I first came across the name, Frederick Scott Oliver, in a passage that still resonates from a 1955 lecture of T.S. Eliot:
But it should also be obvious to everyone from his personal experience, that there is no formula for infallible prediction; that everything we do will have some unforeseen consequences; that often our best justified ventures end in disaster, and that sometimes our most irrational blunders have the most happy results; that every reform leads to new abuses which could not have been predicted but which do not necessarily justify us in saying that the reform should not have been carried out; that we must constantly adapt ourselves to the new and unexpected; and that we move always, if not in the dark, in a twilight, with imperfect vision, constantly mistaking one object for another, imagining distant obstacles where none exist, and unaware of some fatal menace close at hand.
Does this all mean futility or what we called at that time, the quietism of despair? Not so, Eliot immediately adds: “This is Frederick Scott Oliver’s Endless Adventure.”
To my mind, even though his language is dated and some opinions rebarbative, Oliver’s The Endless Adventure, published as three volumes in the 1930s, is so contemporary as to make one weep. The book is out of print, so here’s a sampler of quotes::
“No politician has ever yet been able to rule his country, nor has any country ever yet been able to face the world, upon the principles of the Sermon on the Mount.”
“Without bringing all the Christian virtues into this discussion, it is enough to say that a positive and strict veracity is impossible for the politician. For truthfulness even forbids you to allow the person you are dealing with to deceive himself.”
“…like water can’t be kept out of most things, so too morals can’t be kept out of human affairs. But it is an external factor not inward gyroscope.”
“A wise politician will never grudge a genuflection…”
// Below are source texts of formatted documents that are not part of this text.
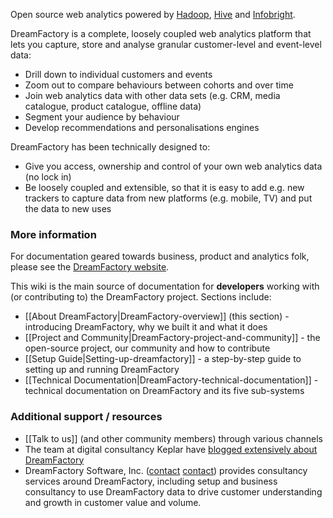 Open source web analytics powered by [Hadoop](http://hadoop.apache.org/), [Hive](http://hive.apache.org/) and [Infobright](http://www.infobright.org/).

DreamFactory is a complete, loosely coupled web analytics platform that lets you capture, store and analyse granular customer-level and event-level data:

* Drill down to individual customers and events
* Zoom out to compare behaviours between cohorts and over time
* Join web analytics data with other data sets (e.g. CRM, media catalogue, product catalogue, offline data)
* Segment your audience by behaviour
* Develop recommendations and personalisations engines

DreamFactory has been technically designed to:

* Give you access, ownership and control of your own web analytics data (no lock in)
* Be loosely coupled and extensible, so that it is easy to add e.g. new trackers to capture data from new platforms (e.g. mobile, TV) and put the data to new uses

### More information

For documentation geared towards business, product and analytics folk, please see the [DreamFactory website](http://dreamfactory.com).

This wiki is the main source of documentation for **developers** working with (or contributing to) the DreamFactory project. Sections include:
* [[About DreamFactory|DreamFactory-overview]] (this section) - introducing DreamFactory, why we built it and what it does
* [[Project and Community|DreamFactory-project-and-community]] - the open-source project, our community and how to contribute
* [[Setup Guide|Setting-up-dreamfactory]] - a step-by-step guide to setting up and running DreamFactory
* [[Technical Documentation|DreamFactory-technical-documentation]] - technical documentation on DreamFactory and its five sub-systems

### Additional support / resources

* [[Talk to us]] (and other community members) through various channels
* The team at digital consultancy Keplar have [blogged extensively about DreamFactory](http://www.keplarllp.com/blog/category/dreamfactory)
* DreamFactory Software, Inc. ([contact] [contact]) provides consultancy services around DreamFactory, including setup and business consultancy to use DreamFactory data to drive customer understanding and growth in customer value and volume.

[contact]: mailto:services@dreamfactory.com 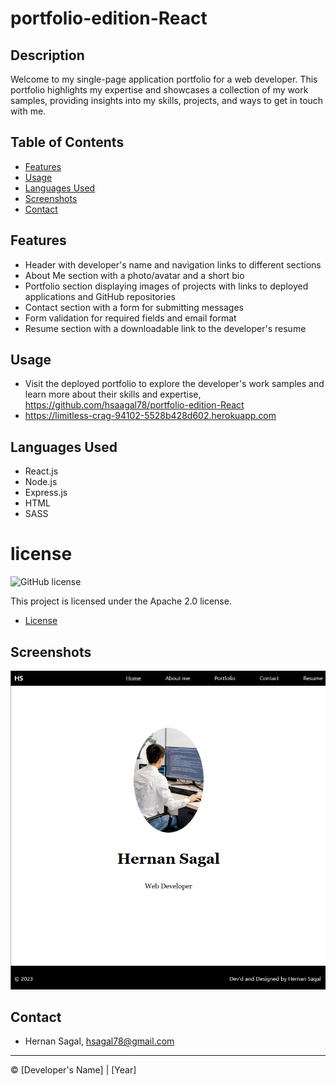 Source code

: # portfolio-edition-React


## Description
Welcome to my single-page application portfolio for a web developer. This portfolio highlights my expertise and showcases a collection of my work samples, providing insights into my skills, projects, and ways to get in touch with me.


## Table of Contents
- [Features](#features)
- [Usage](#usage)
- [Languages Used](#Languages_Used)
- [Screenshots](#screenshots)
- [Contact](#contact)

## Features
- Header with developer's name and navigation links to different sections
- About Me section with a photo/avatar and a short bio
- Portfolio section displaying images of projects with links to deployed applications and GitHub repositories
- Contact section with a form for submitting messages
- Form validation for required fields and email format
- Resume section with a downloadable link to the developer's resume


## Usage
- Visit the deployed portfolio to explore the developer's work samples and learn more about their skills and expertise, https://github.com/hsaagal78/portfolio-edition-React
-  https://limitless-crag-94102-5528b428d602.herokuapp.com

## Languages Used

- React.js
- Node.js
- Express.js
- HTML
- SASS

# license 
![GitHub license](https://img.shields.io/badge/license-Apache%202.0-blue.svg)

This project is licensed under the Apache 2.0 license.

* [License](#license)

## Screenshots
![Screenshot](./client/src/asses/Screenshot%20.png)


## Contact
- Hernan Sagal, hsagal78@gmail.com


---

© [Developer's Name] | [Year]
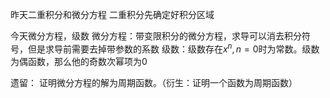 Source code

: 昨天二重积分和微分方程
二重积分先确定好积分区域
 


今天微分方程，级数
微分方程：带变限积分的微分方程，求导可以消去积分符号，但是求导前需要去掉带参数的系数
级数：级数存在$x^n,n=0$时为常数。级数为偶函数，那么他的奇数次幂项为0

遗留： 证明微分方程的解为周期函数。（衍生：证明一个函数为周期函数）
“In the years of preparation for a revolution, and afterwards, so soon as order of some kind has been restored, politicians are always busy; nor is it often that the obscurity of either of these periods is dense enough to resist the searchlights of history. But it is different at the actual crisis of a revolution; for the current of events is then such wild and turbid water as to make it impossible either for us, the observers, or for the swimmers themselves to be certain how many of their acts are purposeful, how many purely undeliberate. If afterwards any of them presumes to set for a collected and consistent story we are safe in treating it as unworthy of belief. During this period of confusion the craftsmanship of the politician is out of action; for things are then directed less by self-conscious human agency than by blindfold and savage forces.”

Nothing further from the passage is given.